The problem: All lines from the one with "I am even and here's the value of sum: 2.795581" onward, through the last line of the records below, are to be retyped word for word.

Collection entries

__________________________________________________

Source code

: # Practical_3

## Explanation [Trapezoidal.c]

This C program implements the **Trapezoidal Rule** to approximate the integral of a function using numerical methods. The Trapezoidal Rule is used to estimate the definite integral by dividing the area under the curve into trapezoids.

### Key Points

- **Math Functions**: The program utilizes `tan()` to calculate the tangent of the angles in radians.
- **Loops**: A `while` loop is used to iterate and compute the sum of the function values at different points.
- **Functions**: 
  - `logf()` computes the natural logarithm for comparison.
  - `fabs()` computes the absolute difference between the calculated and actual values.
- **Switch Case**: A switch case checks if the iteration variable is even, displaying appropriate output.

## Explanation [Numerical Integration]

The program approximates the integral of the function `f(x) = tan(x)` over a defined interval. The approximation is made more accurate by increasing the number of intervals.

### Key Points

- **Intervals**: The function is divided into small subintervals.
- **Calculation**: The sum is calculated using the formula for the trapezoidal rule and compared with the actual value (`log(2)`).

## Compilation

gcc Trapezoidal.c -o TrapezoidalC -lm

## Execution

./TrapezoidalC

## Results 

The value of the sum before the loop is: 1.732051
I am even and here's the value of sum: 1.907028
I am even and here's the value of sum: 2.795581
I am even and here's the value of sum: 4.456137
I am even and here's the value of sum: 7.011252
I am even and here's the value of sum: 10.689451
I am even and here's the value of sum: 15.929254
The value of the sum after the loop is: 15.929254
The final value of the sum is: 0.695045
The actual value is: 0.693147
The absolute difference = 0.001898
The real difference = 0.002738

__________________________________________________

Solution to the problem:
I am even and here's the value of sum: 2.795581
I am even and here's the value of sum: 4.456137
I am even and here's the value of sum: 7.011252
I am even and here's the value of sum: 10.689451
I am even and here's the value of sum: 15.929254
The value of the sum after the loop is: 15.929254
The final value of the sum is: 0.695045
The actual value is: 0.693147
The absolute difference = 0.001898
The real difference = 0.002738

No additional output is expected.